§ **Exercise requirements**:
What lines of the data below hold the string "Thus"? Copy each one.

(Provided data begins)

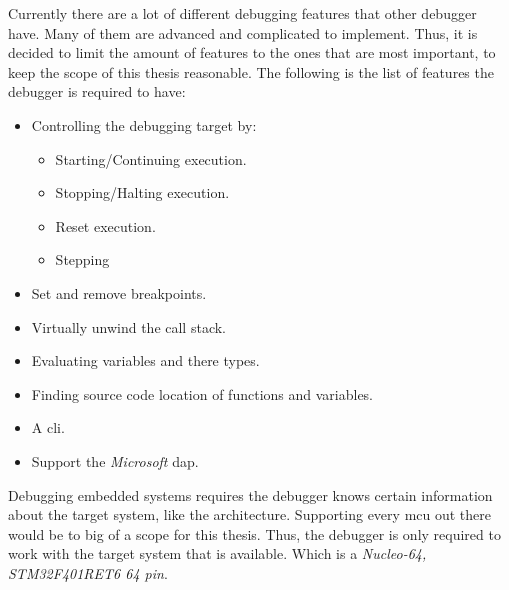 

Currently there are a lot of different debugging features that other debugger have.
Many of them are advanced and complicated to implement.
Thus, it is decided to limit the amount of features to the ones that are most important, to keep the scope of this thesis reasonable.
The following is the list of features the debugger is required to have:

\begin{itemize} \label{list:debuggerfeatures}
  \item Controlling the debugging target by:
  \begin{itemize}
    \item Starting/Continuing execution.
    \item Stopping/Halting execution.
    \item Reset execution.
    \item Stepping
  \end{itemize}
  \item Set and remove breakpoints.
  \item Virtually unwind the call stack.
  \item Evaluating variables and there types.
  \item Finding source code location of functions and variables.
  \item A \acrfull{cli}.
  \item Support the \emph{Microsoft} \acrfull{dap}.
\end{itemize}


Debugging embedded systems requires the debugger knows certain information about the target system, like the architecture.
Supporting every \gls{mcu} out there would be to big of a scope for this thesis.
Thus, the debugger is only required to work with the target system that is available.
Which is a \emph{Nucleo-64, STM32F401RET6 64 pin}.

%


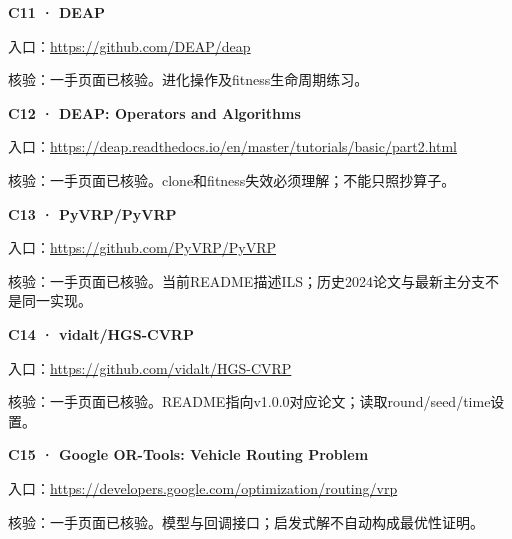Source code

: \par\noindent\begin{minipage}{\linewidth}
\textbf{C11 · DEAP}

入口：\url{https://github.com/DEAP/deap}

核验：一手页面已核验。进化操作及fitness生命周期练习。
\end{minipage}\par\vspace{6pt}

\par\noindent\begin{minipage}{\linewidth}
\textbf{C12 · DEAP: Operators and Algorithms}

入口：\url{https://deap.readthedocs.io/en/master/tutorials/basic/part2.html}

核验：一手页面已核验。clone和fitness失效必须理解；不能只照抄算子。
\end{minipage}\par\vspace{6pt}

\par\noindent\begin{minipage}{\linewidth}
\textbf{C13 · PyVRP/PyVRP}

入口：\url{https://github.com/PyVRP/PyVRP}

核验：一手页面已核验。当前README描述ILS；历史2024论文与最新主分支不是同一实现。
\end{minipage}\par\vspace{6pt}

\par\noindent\begin{minipage}{\linewidth}
\textbf{C14 · vidalt/HGS-CVRP}

入口：\url{https://github.com/vidalt/HGS-CVRP}

核验：一手页面已核验。README指向v1.0.0对应论文；读取round/seed/time设置。
\end{minipage}\par\vspace{6pt}

\par\noindent\begin{minipage}{\linewidth}
\textbf{C15 · Google OR-Tools: Vehicle Routing Problem}

入口：\url{https://developers.google.com/optimization/routing/vrp}

核验：一手页面已核验。模型与回调接口；启发式解不自动构成最优性证明。
\end{minipage}\par\vspace{6pt}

(Provided data ends)

§ **Response below**:
Thus, it is decided to limit the amount of features to the ones that are most important, to keep the scope of this thesis reasonable.
Thus, the debugger is only required to work with the target system that is available.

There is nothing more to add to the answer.